Tuz Gölü Doğal Gaz Depolama Tesisi inşaatı tüm hızıyla sürüyor!
Enerji ve Tabii Kaynaklar Bakanı Berat Albayrak, "Tüm dünyada kabul gören bir teknoloji olarak nükleer enerji, artan enerji talebimizi karşılama noktasında önem verdiğimiz bir kaynak durumundadır" dedi.
Albayrak, TBMM Genel Kurulunda, 2016 Yılı Merkezi Yönetim Bütçe Kanun Tasarısı'nın görüşmeleri sırasında Hükümet adına yaptığı konuşmada, Türkiye'nin net ithalatçı olduğu doğal gazda kaynak çeşitliliğini sağlamak adına enerji diplomasisi adımlarına hız kesmeden devam ettiklerini belirtti.
Berat Albayrak, "Hükümetimizin kurulduğu 24 Kasım'dan bugüne, bölgemizdeki tüm doğal gaz tedarikçi ülkeleriyle, bölgelerdeki oyuncularla görüşmelerimizi sıkılaştırıp enerji arz güvenliğinde atılacak adımlarla ilgili her türlü çalışmayı kapsamlı bir şekilde, detaylı bir şekilde yürütüyoruz.
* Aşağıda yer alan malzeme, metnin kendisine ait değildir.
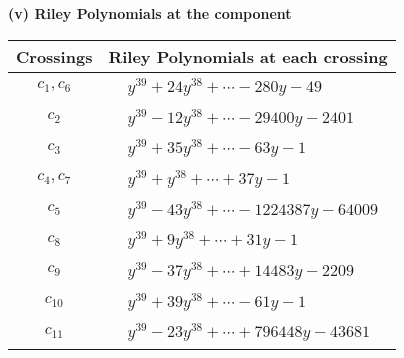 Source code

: \documentclass[1p]{elsarticle_modified}
\theoremstyle{definition}
\begin{document}
\newpage\renewcommand{\arraystretch}{1}
\flushleft \textbf{(v) Riley Polynomials at the component}\newline \\
\begin{tabular}{m{50pt}|m{274pt}}
Crossings & \hspace{64pt}Riley Polynomials at each crossing \\
\hline $$\begin{aligned}c_{1},c_{6}\end{aligned}$$&$\begin{aligned}
&y^{39}+24 y^{38}+\cdots-280 y-49
\end{aligned}$\\
\hline $$\begin{aligned}c_{2}\end{aligned}$$&$\begin{aligned}
&y^{39}-12 y^{38}+\cdots-29400 y-2401
\end{aligned}$\\
\hline $$\begin{aligned}c_{3}\end{aligned}$$&$\begin{aligned}
&y^{39}+35 y^{38}+\cdots-63 y-1
\end{aligned}$\\
\hline $$\begin{aligned}c_{4},c_{7}\end{aligned}$$&$\begin{aligned}
&y^{39}+y^{38}+\cdots+37 y-1
\end{aligned}$\\
\hline $$\begin{aligned}c_{5}\end{aligned}$$&$\begin{aligned}
&y^{39}-43 y^{38}+\cdots-1224387 y-64009
\end{aligned}$\\
\hline $$\begin{aligned}c_{8}\end{aligned}$$&$\begin{aligned}
&y^{39}+9 y^{38}+\cdots+31 y-1
\end{aligned}$\\
\hline $$\begin{aligned}c_{9}\end{aligned}$$&$\begin{aligned}
&y^{39}-37 y^{38}+\cdots+14483 y-2209
\end{aligned}$\\
\hline $$\begin{aligned}c_{10}\end{aligned}$$&$\begin{aligned}
&y^{39}+39 y^{38}+\cdots-61 y-1
\end{aligned}$\\
\hline $$\begin{aligned}c_{11}\end{aligned}$$&$\begin{aligned}
&y^{39}-23 y^{38}+\cdots+796448 y-43681
\end{aligned}$\\
\hline
\end{tabular}\\~\\
\end{document}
Milletimiz müsterih olsun" diye konuştu.
Arz güvenliği stratejisinde, kaynak çeşitlendirilmesinin yanında önem verdikleri diğer konunun da depolama kapasitesi olduğuna dikkati çeken Albayrak, Tuz Gölü Doğal Gaz Depolama Tesisi'nin inşaatına tüm hızıyla devam edildiğini söyledi. Albayrak, "2017 yılında ilk fazı, 2020 yılında da ikinci fazı devreye girmek suretiyle Türkiye'deki doğal gaz depolama kapasitemizi artırmaya son hızıyla devam edeceğiz" dedi.
Albayrak, 2021 yılına kadarki süreçte, Silivri'de bulunan TPAO'nun doğal gaz depolaması için kullandığı bölgedeki sahaların çalışmalarını da başlatarak daha geniş bir doğalgaz depolama kapasitesine sahip olmak için yatırımlara devam edeceklerini kaydetti.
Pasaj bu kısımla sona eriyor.